Breaking the rules: What do you do when you feel you're being forced to vaccinate your child?

The day a mother gives birth for the first time, is the day their life changes for good. In an ideal world, the general expectation is to be saying hello to a perfect, healthy new baby boy, or baby girl. Today I am talking about that ideal world.

Let me reiterate. A perfect, healthy baby is laid into your arms for you to love and nurture, as he or she grows into a real human being. Their life is on you, now. Your life is no longer your own. What you do; your every move and decision will impact upon your child's life too.

Hours into your new life as a parent, the medical professionals place information into your palms. Advice books... Forms... Immunization requirements.

Your perfectly healthy baby is hours old, and they're already talking about exposing your loved one to viruses. In America, the medical professionals expect to give your child the first vaccine (hepatitis B) at just twelve hours old.

By the time American children have reached the age of six, they will have been exposed to 49 doses of 14 different vaccines.

British children will have received 33 doses of nine vaccines (including the rotavirus vaccine - introduced in 2013).

The difference between America and Britain - apart from how needle happy America seems to be - is in Britain, the immunisations are offered. Here in America, parents are forced to vaccinate their children. Or, better put - the powers that be are trying to enforce vaccination.

How? By this mantra: "No shots, No School, No Exception". I have the proof. I received a phone call last week from Mini Man's school nurse, and after a lengthy discussion was told to sign a "religious" waiver. Right. I never thought my method of finding god, would be lying about a religion I don't have to uphold the belief that I do have!

A letter from Mini Madam's school today stated that children entering Kindergarten needed certain shots, and she is missing some. If we don't get her up to date by September 15, she will be excluded. Never mind the fact she's not even in Kindergarten yet (she's still a pre-schooler). I called the busybody who had sent the letter, asking for a waiver. No waiver. We could try a religious exemption, but it might not be accepted by The State of Illinois.

The person I spoke with was rude, and she said she was just following state law. Right.

Let me set the record straight. I'm not a complete moron, in that I can't be bothered to vaccinate my child. I also am not somebody who subscribes to the now discredited research of Dr Andrew Wakefield, who's 1998 research paper in The Lancet triggered a mass debate and controversy surrounding the Measles, Mumps and Rubella vaccine.

Wakefield's research identified a link between the vaccine and the neurological disorder autism, but was later discredited because his research was flawed, and biased. I don't believe he was right, because his research was limited, but I don't believe he was wrong either.

Being a mother to a boy with autism, I've read enough reports, looked at studies and questioned many factors which could have caused his condition. They say there is no proven link between vaccinations, and autism - but there is no disproven link either.

Here's a link between vaccines and autism for you. Valentino Bocca.

This landmark case, in June 2012, strongly suggests there is a link. Valentino was diagnosed with autism following the MMR, and his family WON the case. If there is no link, like so many medical professionals insist - then why are cases outside the UK (where there is a ban on legal aid on such cases) still being won?

It was at the time of the case of Valentino Bocca, that Mini Man was due his pre-school booster shots of Diptheria, Tetanus and Polio, and the MMR. Valentino's case prompted me to research more into vaccines, and I didn't like what I found. I decided then that I wouldn't be giving my children any more immunisations, unless absolutely critical.

To come to a needle happy country and be told that my child's education will be denied because of my own personal beliefs is not fair. It's wrong. To have to cite religious reasons (although I don't have to give the nature of those beliefs) to avoid immunization is wrong. If I had known that the schools would employ scare tactics to get me to comply, then I would never have agreed to move here.

I do not wish to vaccinate my children any further, because of the risk of vaccine related injury. It might be a small one, but it's a risk. The medical professionals are protected, the State is protected. Who is protecting my child? Me.

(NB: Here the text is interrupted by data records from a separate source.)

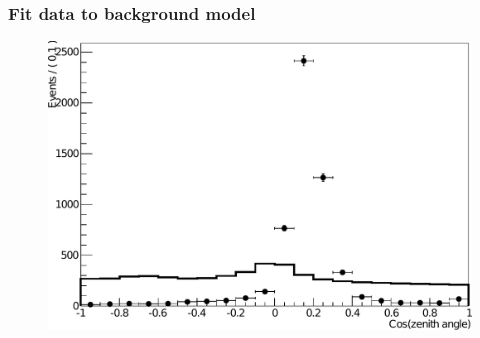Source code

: \documentclass[14pt]{beamer}
\begin{document}
\begin{frame}
	\frametitle{Fit data to background model}
	\begin{figure}
		\centering
		\includegraphics[width=\linewidth]{fit_data_to_bkg_model_noChi2TCut.pdf}
	\end{figure}
\end{frame}
\end{document}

Following my article, I considered it from the point of view of other parents and how my children not being immunized would impact upon other children. EDIT - By other children, I mean children who have not been vaccinated, and are exposed to my children during any incubation period following any contamination of illnesses that can be immunized against.

As a result I took the steps to actually take my children to a physician, and they had the required vaccines and are now up to date. The vaccines were against my own personal preference, but I put my feelings aside and took steps to protect (edit - in the eyes of the professionals) not just my own children, but ultimately other children, as well. I'm not a die hard anti-vac person, but I don't believe parents should be threatened in order to get them to vaccinate.